11/27/12

Settling in

There's a word my Dutch descended family uses frequently: gezelligheid. It's a word that doesn't really have an English translation.  It's a word that encompasses everything cozy and peaceful.  It's a word that envokes hospitality and making your company feel at ease.

As a child my mom would set out our afternoon tea on the weekends with cake or cookies and call to my dad and the kids, "Come be gezellig with me!"  In the footsteps of his mother before him, my dad would turn on classical music and we would sit around the coffee table, cozy on our couches, dipping our cookies into our tea cups and sharing stories together.

Gezellig is the warmth of a fire in winter, sharing a blanket with a friend on the couch, and wrapping your fingers around a hot coffee.  Being gezellig was the ever sought after goal of my parents and all their friends during my childhood.

This week, being gezellig is our goal too.  We are settling in to new routines and making peace with our new roles as mama and papa and son. We are getting cozy as a family.

We are enjoying the wonderment of our son as he sits so quietly in his stroller and takes in our neighborhood. We are delighting in his blissful laughter as he experiences the newness of his life:

swinging high at the park,


exploring the new playground equipment,




and watching, mesmerized, as the park's ducks waddle by.




Today we introduced him to the height of gezelligheid: the Christmas season. After years of dreaming about experiencing the holidays with our own child, we are drinking deeply from the well of at long lasts. At long last, we decorated together, set up the tree, and took Arie to his first ever Christmas parade. He is wide-eyed and curious through it all, taking in every new experience with awe.

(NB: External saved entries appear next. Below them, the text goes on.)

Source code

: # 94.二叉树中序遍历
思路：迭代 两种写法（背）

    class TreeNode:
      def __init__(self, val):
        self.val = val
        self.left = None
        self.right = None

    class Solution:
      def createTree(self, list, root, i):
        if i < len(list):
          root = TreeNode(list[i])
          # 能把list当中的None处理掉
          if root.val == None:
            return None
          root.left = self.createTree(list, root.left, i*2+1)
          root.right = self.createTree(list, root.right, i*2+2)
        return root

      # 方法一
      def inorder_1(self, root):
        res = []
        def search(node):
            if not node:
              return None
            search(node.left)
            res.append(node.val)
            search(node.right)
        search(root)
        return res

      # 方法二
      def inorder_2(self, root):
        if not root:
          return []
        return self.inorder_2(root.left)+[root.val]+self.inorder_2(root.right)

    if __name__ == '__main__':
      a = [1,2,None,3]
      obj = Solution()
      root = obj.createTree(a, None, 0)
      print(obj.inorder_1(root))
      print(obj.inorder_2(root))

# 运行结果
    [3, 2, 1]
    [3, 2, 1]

We decorated the tree dark and when it was fully dressed I stood on a chair to capture the moment when John turned on the lights.  He watched with silent rapture and gingerly reached out to touch the ornaments.  Everything is new and everything is beautiful.


His papa held him up to place the angel on the top of the tree.  Tonight John said to me, "I had these ideas of what it would be like to be a father but I didn't think it would really be like I imagined.  So far, it is.  It's awesome."


Yes, we are waking up with Arie in the middle of the night and struggling to figure out what he wants to eat.  We are drinking more coffee than usual and calling, "Not it!" for diaper changes.  But we are so happy with our little man. We are reveling in the newness of it all.  After the years I spent longing for a child, I am living in deep gratitude for the precious gift of our long awaited child.  The days are long but the years fast, as the saying goes. Let me love the long days and look back at the fast years with satisfaction for a life well lived, in gratitude and joy.

Waiting for the parade of lights to begin.





Jesus is the light. Amen.

Blessed gezelligheid for the holidays.

xo

25 comments:

  1. You got a lovely picture of Micah. It nearly made me cry!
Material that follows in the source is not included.